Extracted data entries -
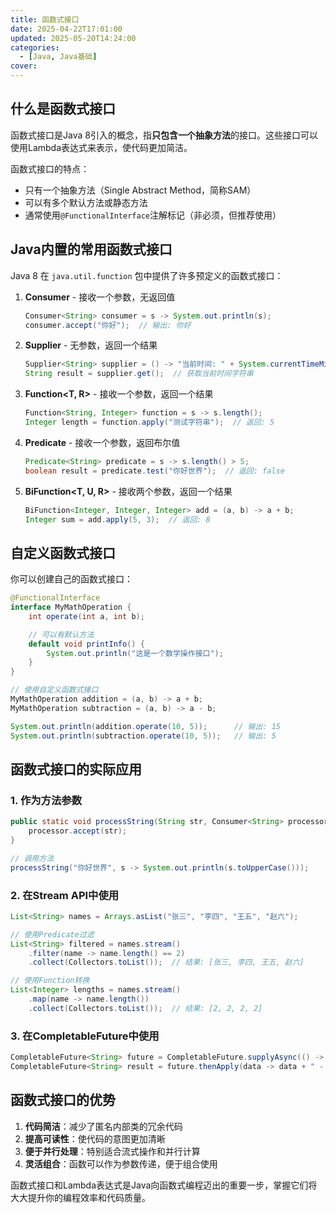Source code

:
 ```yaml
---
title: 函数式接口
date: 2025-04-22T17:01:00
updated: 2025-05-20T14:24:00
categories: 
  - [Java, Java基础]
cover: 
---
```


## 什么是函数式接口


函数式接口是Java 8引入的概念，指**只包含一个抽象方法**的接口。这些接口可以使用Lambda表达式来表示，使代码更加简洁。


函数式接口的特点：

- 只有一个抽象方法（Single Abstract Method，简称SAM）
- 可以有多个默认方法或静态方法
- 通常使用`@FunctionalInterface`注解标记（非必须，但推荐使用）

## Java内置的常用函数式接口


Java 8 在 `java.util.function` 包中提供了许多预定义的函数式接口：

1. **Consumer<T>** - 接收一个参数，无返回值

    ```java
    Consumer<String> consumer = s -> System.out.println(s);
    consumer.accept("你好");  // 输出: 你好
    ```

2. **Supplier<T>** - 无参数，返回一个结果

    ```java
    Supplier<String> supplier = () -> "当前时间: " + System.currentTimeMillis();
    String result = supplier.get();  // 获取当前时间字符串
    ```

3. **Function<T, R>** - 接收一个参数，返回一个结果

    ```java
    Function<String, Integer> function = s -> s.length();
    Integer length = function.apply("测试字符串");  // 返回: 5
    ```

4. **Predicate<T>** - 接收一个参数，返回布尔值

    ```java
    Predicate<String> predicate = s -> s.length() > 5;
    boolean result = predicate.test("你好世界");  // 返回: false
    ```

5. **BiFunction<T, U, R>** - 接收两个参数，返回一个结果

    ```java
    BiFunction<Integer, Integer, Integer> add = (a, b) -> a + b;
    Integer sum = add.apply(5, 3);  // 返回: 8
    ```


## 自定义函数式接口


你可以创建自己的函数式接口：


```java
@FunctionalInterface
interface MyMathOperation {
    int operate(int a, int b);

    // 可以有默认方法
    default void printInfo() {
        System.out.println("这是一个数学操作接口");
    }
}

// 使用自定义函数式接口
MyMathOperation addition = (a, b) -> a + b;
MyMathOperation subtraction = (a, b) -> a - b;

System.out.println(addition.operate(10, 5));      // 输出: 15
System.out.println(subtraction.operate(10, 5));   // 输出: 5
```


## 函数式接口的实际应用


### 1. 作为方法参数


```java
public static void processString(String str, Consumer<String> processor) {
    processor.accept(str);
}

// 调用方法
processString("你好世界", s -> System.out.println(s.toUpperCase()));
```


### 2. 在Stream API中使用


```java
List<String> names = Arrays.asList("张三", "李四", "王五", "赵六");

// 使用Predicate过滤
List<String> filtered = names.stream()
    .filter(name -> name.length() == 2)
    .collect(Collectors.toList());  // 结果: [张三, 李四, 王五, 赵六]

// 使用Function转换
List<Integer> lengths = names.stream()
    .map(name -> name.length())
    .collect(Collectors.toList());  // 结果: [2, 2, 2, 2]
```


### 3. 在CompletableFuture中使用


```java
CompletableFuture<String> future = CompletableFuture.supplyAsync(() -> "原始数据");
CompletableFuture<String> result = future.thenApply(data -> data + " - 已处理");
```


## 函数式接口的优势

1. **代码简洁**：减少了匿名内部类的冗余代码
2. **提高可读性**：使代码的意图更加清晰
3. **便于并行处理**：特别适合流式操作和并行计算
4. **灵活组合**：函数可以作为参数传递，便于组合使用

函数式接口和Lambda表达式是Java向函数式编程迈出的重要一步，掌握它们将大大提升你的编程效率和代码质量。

What you have to do - Exactly reproduce the lines from the one containing "### 3. 在CompletableFuture中使用" through the end of the records, and only those lines.

Answer below -
### 3. 在CompletableFuture中使用


```java
CompletableFuture<String> future = CompletableFuture.supplyAsync(() -> "原始数据");
CompletableFuture<String> result = future.thenApply(data -> data + " - 已处理");
```


## 函数式接口的优势

1. **代码简洁**：减少了匿名内部类的冗余代码
2. **提高可读性**：使代码的意图更加清晰
3. **便于并行处理**：特别适合流式操作和并行计算
4. **灵活组合**：函数可以作为参数传递，便于组合使用

函数式接口和Lambda表达式是Java向函数式编程迈出的重要一步，掌握它们将大大提升你的编程效率和代码质量。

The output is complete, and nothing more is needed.